From a good piece by John Avlon in the Daily Beast today:
"This is a political crisis manifesting itself as a fiscal crisis. Deficit reduction is no longer the real goal. Principled differences have been abandoned. Instead, there is just the struggle to survive politically without taking the nation off a cliff. It is a failure of divided government, and that’s why the two prime time speeches last night offered a preview of campaign 2012...
As you watch this drama play out over the next seven days, don’t forget that this is an entirely forced fire-drill. The debt ceiling has been raised more or less automatically in the past -- 77 times since JFK, including 18 times under Ronald Reagan and 7 times under George W. Bush. Republicans were not rushing to the ramparts then -- consistent with their heightened concern over deficits that comes only when Democrats are in the White House...
Nonetheless, this is the first time in American history that the debt ceiling vote has been held hostage by hyper-partisan politics. It won’t be the last. It will be difficult, if not impossible, to put this genie back in the bottle."
Avlon's final point is something I've grappled with quite a bit over the past year or so -- the idea that there's really no way back at this point and what we're witnessing right now is the new model of politics. Get used to this kind of dysfunction on a massive scale because the often civil -- and occasionally begrudging -- compromise that was the hallmark of the political system of our parents' generation has been shot full of holes and now lies bleeding on the ground, I think well past the point of resuscitation.

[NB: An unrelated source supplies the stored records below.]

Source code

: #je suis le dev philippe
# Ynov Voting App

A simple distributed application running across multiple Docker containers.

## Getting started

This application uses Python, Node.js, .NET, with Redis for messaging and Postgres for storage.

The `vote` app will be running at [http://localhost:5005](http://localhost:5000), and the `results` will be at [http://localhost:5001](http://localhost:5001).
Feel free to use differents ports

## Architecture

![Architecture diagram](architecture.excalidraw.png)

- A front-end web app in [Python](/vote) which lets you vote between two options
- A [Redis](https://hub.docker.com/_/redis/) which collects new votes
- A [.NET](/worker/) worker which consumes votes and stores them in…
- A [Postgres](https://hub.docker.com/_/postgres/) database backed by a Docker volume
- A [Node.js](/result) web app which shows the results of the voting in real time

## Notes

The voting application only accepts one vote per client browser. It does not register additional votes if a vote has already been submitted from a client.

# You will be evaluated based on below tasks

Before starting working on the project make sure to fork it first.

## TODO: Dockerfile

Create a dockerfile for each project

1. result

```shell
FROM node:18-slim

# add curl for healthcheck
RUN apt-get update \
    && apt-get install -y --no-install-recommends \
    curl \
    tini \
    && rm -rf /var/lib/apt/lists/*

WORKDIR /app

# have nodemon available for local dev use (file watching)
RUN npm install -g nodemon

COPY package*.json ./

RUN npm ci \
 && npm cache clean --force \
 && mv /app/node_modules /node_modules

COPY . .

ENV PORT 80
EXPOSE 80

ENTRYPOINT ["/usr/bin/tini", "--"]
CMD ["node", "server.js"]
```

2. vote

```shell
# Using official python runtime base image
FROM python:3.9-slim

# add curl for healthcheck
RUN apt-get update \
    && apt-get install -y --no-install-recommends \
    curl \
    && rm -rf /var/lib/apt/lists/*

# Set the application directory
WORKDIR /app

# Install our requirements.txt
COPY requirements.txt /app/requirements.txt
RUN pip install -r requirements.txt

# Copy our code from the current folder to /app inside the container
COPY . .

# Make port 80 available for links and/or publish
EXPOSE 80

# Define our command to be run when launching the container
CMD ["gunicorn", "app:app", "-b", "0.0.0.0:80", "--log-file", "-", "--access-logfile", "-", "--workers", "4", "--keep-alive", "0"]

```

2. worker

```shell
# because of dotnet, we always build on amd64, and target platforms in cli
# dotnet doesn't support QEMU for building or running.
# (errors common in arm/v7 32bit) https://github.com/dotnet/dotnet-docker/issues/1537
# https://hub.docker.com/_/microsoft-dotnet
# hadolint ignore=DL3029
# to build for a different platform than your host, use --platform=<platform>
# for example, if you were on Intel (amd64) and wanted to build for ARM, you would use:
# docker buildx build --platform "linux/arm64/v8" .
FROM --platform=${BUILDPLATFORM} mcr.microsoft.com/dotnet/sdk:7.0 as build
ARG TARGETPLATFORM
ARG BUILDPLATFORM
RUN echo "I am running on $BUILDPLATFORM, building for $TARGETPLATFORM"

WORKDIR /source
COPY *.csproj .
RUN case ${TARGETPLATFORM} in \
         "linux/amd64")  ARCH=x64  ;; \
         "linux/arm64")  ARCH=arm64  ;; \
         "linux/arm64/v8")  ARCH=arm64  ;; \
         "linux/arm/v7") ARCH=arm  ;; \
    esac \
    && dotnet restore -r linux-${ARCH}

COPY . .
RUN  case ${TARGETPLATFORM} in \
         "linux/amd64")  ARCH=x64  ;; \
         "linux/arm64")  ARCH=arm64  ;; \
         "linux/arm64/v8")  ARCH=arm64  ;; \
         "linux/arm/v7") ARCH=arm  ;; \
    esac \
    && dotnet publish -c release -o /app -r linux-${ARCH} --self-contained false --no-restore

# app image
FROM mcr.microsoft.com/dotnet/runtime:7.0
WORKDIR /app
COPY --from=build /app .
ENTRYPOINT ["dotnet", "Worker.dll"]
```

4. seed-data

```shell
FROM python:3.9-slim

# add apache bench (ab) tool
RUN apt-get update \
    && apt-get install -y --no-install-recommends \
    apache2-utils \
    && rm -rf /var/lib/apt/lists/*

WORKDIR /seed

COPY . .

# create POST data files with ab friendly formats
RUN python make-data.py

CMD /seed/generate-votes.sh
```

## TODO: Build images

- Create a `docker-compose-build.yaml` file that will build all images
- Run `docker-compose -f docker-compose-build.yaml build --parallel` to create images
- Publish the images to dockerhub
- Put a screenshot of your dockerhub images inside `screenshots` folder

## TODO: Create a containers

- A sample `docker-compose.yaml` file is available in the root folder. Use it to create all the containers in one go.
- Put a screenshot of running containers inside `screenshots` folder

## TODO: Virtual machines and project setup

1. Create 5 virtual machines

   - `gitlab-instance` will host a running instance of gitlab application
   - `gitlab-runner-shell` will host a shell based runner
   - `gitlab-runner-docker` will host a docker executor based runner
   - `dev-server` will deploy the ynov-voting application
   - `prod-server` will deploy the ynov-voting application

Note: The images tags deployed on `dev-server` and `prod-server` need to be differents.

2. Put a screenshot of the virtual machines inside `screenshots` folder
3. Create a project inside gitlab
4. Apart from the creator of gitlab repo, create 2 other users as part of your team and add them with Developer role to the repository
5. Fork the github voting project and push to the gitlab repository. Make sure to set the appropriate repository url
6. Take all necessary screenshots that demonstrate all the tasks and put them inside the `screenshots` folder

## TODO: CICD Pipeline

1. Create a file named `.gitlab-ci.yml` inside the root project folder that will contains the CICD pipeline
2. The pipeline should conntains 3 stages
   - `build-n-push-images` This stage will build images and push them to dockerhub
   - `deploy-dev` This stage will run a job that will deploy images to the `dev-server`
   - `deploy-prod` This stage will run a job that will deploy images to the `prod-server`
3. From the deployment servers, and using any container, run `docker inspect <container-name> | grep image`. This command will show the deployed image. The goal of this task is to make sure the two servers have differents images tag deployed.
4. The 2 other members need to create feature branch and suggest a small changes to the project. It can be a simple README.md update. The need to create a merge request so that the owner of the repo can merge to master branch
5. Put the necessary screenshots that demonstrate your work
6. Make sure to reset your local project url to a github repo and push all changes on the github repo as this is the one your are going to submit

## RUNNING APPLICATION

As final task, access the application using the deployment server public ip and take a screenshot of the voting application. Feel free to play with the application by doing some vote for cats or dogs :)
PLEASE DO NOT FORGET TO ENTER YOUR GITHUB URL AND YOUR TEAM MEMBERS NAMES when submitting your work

The question is, why? What created the furious polarization that's so intransigent that it honestly, as we're witnessing right now, has the potential to flat-out drive this country off a cliff? I realize I've worked in the media for years so I tend to see things through this prism, but I really do think it's the sheer volume of ostensible "press" outlets that's to blame. I've said this more than once but it bears repeating yet again: The internet has made everyone a king, turned the whole world into wannabe journalists and the problem has become that you can't tell who's full of crap and who's actually telling the truth anymore; what's more, it's that constant flow of information from everywhere you look that's rendered the truth, seemingly, more or less moot. Everyone presents their view as fact; each person or outlet uses those kinds of "facts" to further bolster his or her views; the noise grows louder and louder; the sides diverge and every single subject becomes politicized, able to be regarded as a this-or-that fight and fiercely argued over by an endless, ever-increasing supply of partisans; no one even hears the other side anymore because it's now possible to get your news in ways that do nothing but confirm your already intractable biases; objective reality vanishes.
Put it this way: Nothing Lawrence O'Donnell says on MSNBC matters one bit in the big picture because no one but those who already subscribe to the beliefs he espouses are watching and if they are they don't believe a word of it. He's wasting his breath for an hour every night. Fox News? Don't even bother going there. It's an entire network created for the sole purpose of and thoroughly devoted to preaching to one very specific choir -- which is why no matter what happens in the real world, viewers of Fox will never see it, at least not the way it really happened. They'll get the funhouse mirror version of events as filtered through the talking points that come down from the top and trickle directly into the mouths of Sean Hannity and Steve Doocy.
Last night, President Obama called for compromise, a position for which he's taken plenty of heat from his own party -- maybe fairly, maybe unfairly. John Boehner, on the other hand, did exactly what his base expected him to do, what it demanded of him. He stood frozen in place, a man determined to burn America to the ground if that's what it takes to make his political point, protect his base's perverted values when it comes to taxes for the ultra-wealthy and ultimately return a Republican to his rightful place in the White House. He knew he could do it because he knew he could blame the president for it and his base would never know any vividly contrasting reality because all it would hear is the version of the story presented by Fox News. Which is why the people Obama spoke to were those Americans he called "collateral damage" in this ridiculous battle between the two extremes -- the independents who are fed up and who've had enough of this crap.
The problem is, they'd better get used to it. It's not going to get any better. This is just the beginning.